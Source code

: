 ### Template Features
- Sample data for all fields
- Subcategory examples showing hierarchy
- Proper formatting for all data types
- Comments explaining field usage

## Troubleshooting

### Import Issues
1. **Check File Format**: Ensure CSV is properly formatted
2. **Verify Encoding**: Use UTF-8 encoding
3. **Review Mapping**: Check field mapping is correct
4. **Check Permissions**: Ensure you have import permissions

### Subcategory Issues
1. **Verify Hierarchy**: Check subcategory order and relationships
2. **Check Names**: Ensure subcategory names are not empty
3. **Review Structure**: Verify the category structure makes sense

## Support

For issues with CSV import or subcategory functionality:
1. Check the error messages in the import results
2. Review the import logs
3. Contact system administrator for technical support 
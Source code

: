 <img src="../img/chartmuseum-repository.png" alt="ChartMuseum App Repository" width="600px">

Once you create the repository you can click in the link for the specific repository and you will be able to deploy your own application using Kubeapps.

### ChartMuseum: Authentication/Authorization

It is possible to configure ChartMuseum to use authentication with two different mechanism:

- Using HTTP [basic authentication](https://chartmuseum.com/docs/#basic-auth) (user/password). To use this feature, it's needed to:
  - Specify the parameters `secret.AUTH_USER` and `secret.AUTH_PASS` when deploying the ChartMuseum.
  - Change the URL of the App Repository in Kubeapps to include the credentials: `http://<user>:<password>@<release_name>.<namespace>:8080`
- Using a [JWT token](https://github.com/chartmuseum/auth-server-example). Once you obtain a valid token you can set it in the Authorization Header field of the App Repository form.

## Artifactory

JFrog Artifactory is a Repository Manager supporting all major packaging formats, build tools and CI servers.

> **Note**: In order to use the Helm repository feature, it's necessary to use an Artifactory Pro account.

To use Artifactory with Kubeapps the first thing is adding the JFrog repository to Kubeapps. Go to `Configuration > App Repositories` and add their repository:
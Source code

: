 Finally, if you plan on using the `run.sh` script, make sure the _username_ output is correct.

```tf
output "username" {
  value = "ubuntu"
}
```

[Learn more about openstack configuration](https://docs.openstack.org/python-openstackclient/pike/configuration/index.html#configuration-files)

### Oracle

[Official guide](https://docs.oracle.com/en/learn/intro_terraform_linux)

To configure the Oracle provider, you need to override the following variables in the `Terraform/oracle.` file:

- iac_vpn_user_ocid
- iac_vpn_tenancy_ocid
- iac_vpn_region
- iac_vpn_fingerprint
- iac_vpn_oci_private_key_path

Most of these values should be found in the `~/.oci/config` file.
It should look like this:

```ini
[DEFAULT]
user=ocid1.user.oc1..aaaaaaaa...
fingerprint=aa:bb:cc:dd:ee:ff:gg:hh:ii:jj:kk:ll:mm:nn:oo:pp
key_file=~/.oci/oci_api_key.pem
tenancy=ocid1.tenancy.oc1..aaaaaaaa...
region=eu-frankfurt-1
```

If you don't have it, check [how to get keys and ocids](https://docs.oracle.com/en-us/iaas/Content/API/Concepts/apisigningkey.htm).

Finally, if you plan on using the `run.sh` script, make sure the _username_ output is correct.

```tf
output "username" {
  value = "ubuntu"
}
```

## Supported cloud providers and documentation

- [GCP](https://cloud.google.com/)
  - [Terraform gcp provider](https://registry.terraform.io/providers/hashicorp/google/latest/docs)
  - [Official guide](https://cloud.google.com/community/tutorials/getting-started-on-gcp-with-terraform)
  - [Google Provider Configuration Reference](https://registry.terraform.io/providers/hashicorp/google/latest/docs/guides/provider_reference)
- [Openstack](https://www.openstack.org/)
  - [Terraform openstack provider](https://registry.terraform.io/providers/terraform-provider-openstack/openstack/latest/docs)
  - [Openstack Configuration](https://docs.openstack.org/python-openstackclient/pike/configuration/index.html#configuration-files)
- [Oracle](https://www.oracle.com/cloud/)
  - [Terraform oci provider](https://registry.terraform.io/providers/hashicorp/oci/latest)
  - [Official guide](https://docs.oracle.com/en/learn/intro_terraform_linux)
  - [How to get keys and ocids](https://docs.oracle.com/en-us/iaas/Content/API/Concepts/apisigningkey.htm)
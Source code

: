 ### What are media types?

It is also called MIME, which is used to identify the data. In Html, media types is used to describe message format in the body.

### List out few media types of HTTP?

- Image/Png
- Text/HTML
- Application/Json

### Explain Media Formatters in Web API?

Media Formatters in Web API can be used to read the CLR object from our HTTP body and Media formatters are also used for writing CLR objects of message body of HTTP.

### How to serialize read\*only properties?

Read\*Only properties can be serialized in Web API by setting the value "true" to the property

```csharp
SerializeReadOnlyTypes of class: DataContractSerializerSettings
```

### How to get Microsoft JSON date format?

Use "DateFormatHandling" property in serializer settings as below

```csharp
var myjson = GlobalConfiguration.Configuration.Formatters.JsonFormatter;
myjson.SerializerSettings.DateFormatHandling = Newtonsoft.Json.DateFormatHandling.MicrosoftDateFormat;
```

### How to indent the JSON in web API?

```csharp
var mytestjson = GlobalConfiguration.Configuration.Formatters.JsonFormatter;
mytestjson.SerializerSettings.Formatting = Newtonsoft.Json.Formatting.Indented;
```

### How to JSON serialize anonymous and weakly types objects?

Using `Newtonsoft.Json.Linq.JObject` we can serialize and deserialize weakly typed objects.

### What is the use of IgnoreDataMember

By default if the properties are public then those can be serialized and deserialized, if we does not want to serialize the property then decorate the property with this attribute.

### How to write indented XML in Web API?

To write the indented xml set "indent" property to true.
------
### WORK INSTRUCTIONS
From the data above, output only the lines between the line containing "It is possible" and the line containing "- Using HTTP", inclusive, exactly as written.

### TASK RESULT
It is possible to configure ChartMuseum to use authentication with two different mechanism:

- Using HTTP [basic authentication](https://chartmuseum.com/docs/#basic-auth) (user/password). To use this feature, it's needed to:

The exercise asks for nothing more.